History and being Catholic


"Ἐγώ εἰμι ὁ ποιμὴν ὁ καλος και γινώσκω τὰ ἐμά καὶ γινωσκουσί με τὰ ἐμά." - John 10: 14

If this line doesn't make sense to you, it's Greek to me also. Many people realise that the society that our Lord and Saviour was born into centuries ago was a heavily Hellenised society, that most Jews even had to know at least some Greek to get along and certainly they would have had to know more Greek, the further they were from the Holy City of Jerusalem. This was part of the fall-out from the declining empire of Alexander the Great, largely taken over by the Romans by the time of Christ. The Romans loved the Greek language and culture, which retained its priority for centuries later in the eastern part of the Roman Empire.

So, if Christ may have preached in some places in the Aramaic language, whose dominance was the result of the Persian hegemony that preceded the Greek, he may as well have used Greek in other places. This would have made more sense the further north he went. We do know that after the first Christian Pentecost, the evangelists and missionaries wrote and preached in Greek, they built the Christian Church on Greek language and culture. Our translations of the New Testament today are all made into our many languages from the Greek, but translations are translations and can never completely bring forth the vitality of the original.

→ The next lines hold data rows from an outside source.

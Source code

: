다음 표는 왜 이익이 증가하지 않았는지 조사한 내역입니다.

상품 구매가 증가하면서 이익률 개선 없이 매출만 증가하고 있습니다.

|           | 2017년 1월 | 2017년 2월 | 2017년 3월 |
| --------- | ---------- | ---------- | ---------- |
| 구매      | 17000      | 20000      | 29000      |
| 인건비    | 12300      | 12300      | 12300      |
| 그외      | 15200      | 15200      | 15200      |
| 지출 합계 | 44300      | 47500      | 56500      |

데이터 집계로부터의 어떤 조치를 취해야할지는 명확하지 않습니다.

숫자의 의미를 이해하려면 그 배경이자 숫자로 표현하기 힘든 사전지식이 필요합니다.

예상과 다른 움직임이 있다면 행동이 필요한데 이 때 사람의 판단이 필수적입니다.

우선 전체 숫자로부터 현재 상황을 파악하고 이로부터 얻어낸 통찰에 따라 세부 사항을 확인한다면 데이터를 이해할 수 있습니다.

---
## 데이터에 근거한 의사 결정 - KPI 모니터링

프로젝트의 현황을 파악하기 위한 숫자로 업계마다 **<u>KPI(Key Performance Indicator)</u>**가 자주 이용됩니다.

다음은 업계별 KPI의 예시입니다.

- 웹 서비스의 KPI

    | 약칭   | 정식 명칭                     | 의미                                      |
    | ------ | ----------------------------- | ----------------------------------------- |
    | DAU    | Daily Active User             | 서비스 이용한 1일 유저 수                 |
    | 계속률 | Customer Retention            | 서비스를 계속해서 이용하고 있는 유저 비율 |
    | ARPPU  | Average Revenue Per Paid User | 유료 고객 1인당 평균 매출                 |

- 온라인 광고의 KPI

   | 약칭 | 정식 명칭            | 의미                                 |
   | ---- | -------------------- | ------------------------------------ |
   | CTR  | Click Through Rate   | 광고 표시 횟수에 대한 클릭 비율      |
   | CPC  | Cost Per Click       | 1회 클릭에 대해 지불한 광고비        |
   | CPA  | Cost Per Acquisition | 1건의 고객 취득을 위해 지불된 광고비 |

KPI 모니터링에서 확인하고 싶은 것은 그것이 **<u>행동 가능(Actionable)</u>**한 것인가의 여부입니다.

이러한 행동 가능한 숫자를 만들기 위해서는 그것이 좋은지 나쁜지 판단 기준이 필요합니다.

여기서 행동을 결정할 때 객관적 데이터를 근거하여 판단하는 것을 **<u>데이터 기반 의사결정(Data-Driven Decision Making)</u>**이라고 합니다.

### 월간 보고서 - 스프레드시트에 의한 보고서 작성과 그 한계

Which brings me around to that line in Greek at the top of this block of text. It is a favourite among the various Churches and ecclesiastical bodies that make up Christianity today. For it is a quote from Christ and translates as 'I am the good shepherd and I know my own, and my own know me.' He may have said this many times during the time of his public ministry, in many different ways, possibly many different languages. We may not be able to quote the Aramaic, even from an Aramaic translation, but we have the Greek, carefully preserved for us in the Gosple of John. We may not have any Greek, or we may have a lot of Greek, or we may have enough Greek to read this and other simple fragments of the New Testament as they were written centuries ago. But it is nice to have these original texts, because they are part of the root from which the Church has grown. The textual tradition, alongside every other tradition that has arrived down to us across such a long period of time, defines us. For a Catholic, history, in whatever form it comes, is also identity.